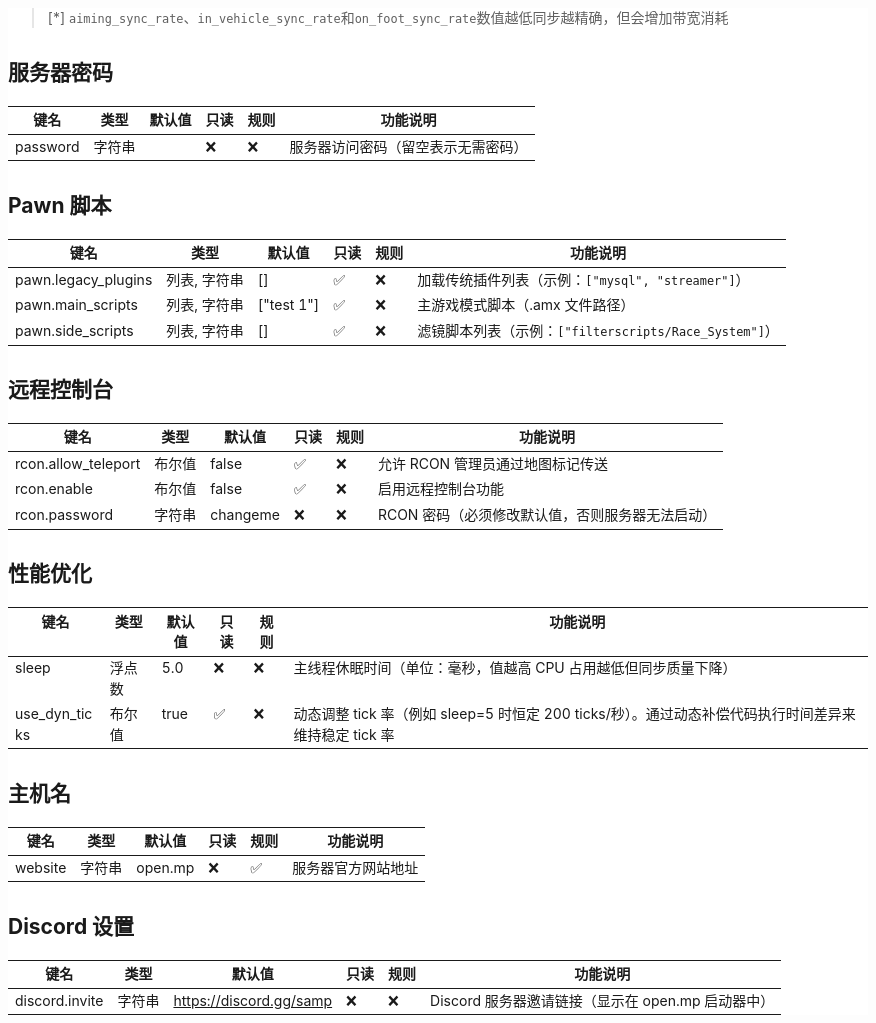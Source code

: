 > [*] `aiming_sync_rate`、`in_vehicle_sync_rate`和`on_foot_sync_rate`数值越低同步越精确，但会增加带宽消耗

## 服务器密码

| 键名     | 类型   | 默认值 | 只读 | 规则 | 功能说明                           |
| -------- | ------ | ------ | ---- | ---- | ---------------------------------- |
| password | 字符串 |        | ❌   | ❌   | 服务器访问密码（留空表示无需密码） |

## Pawn 脚本

| 键名                | 类型         | 默认值     | 只读 | 规则 | 功能说明                                              |
| ------------------- | ------------ | ---------- | ---- | ---- | ----------------------------------------------------- |
| pawn.legacy_plugins | 列表, 字符串 | []         | ✅   | ❌   | 加载传统插件列表（示例：`["mysql", "streamer"]`）     |
| pawn.main_scripts   | 列表, 字符串 | ["test 1"] | ✅   | ❌   | 主游戏模式脚本（.amx 文件路径）                       |
| pawn.side_scripts   | 列表, 字符串 | []         | ✅   | ❌   | 滤镜脚本列表（示例：`["filterscripts/Race_System"]`） |

## 远程控制台

| 键名                | 类型   | 默认值   | 只读 | 规则 | 功能说明                                        |
| ------------------- | ------ | -------- | ---- | ---- | ----------------------------------------------- |
| rcon.allow_teleport | 布尔值 | false    | ✅   | ❌   | 允许 RCON 管理员通过地图标记传送                |
| rcon.enable         | 布尔值 | false    | ✅   | ❌   | 启用远程控制台功能                              |
| rcon.password       | 字符串 | changeme | ❌   | ❌   | RCON 密码（必须修改默认值，否则服务器无法启动） |

## 性能优化

| 键名          | 类型   | 默认值 | 只读 | 规则 | 功能说明                                                                                             |
| ------------- | ------ | ------ | ---- | ---- | ---------------------------------------------------------------------------------------------------- |
| sleep         | 浮点数 | 5.0    | ❌   | ❌   | 主线程休眠时间（单位：毫秒，值越高 CPU 占用越低但同步质量下降）                                      |
| use_dyn_ticks | 布尔值 | true   | ✅   | ❌   | 动态调整 tick 率（例如 sleep=5 时恒定 200 ticks/秒）。通过动态补偿代码执行时间差异来维持稳定 tick 率 |

## 主机名

| 键名    | 类型   | 默认值  | 只读 | 规则 | 功能说明           |
| ------- | ------ | ------- | ---- | ---- | ------------------ |
| website | 字符串 | open.mp | ❌   | ✅   | 服务器官方网站地址 |

## Discord 设置

| 键名           | 类型   | 默认值                  | 只读 | 规则 | 功能说明                                          |
| -------------- | ------ | ----------------------- | ---- | ---- | ------------------------------------------------- |
| discord.invite | 字符串 | https://discord.gg/samp | ❌   | ❌   | Discord 服务器邀请链接（显示在 open.mp 启动器中） |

◇ ◇ ◇

### EXERCISE INSTRUCTIONS
Output the material above exactly, but only from the line that carries "主线程休眠时间（单位：毫秒，值越高 CPU 占用越低但同步质量下降）" through the line that carries "## Discord 设置".

### TASK RESPONSE
| sleep         | 浮点数 | 5.0    | ❌   | ❌   | 主线程休眠时间（单位：毫秒，值越高 CPU 占用越低但同步质量下降）                                      |
| use_dyn_ticks | 布尔值 | true   | ✅   | ❌   | 动态调整 tick 率（例如 sleep=5 时恒定 200 ticks/秒）。通过动态补偿代码执行时间差异来维持稳定 tick 率 |

## 主机名

| 键名    | 类型   | 默认值  | 只读 | 规则 | 功能说明           |
| ------- | ------ | ------- | ---- | ---- | ------------------ |
| website | 字符串 | open.mp | ❌   | ✅   | 服务器官方网站地址 |

## Discord 设置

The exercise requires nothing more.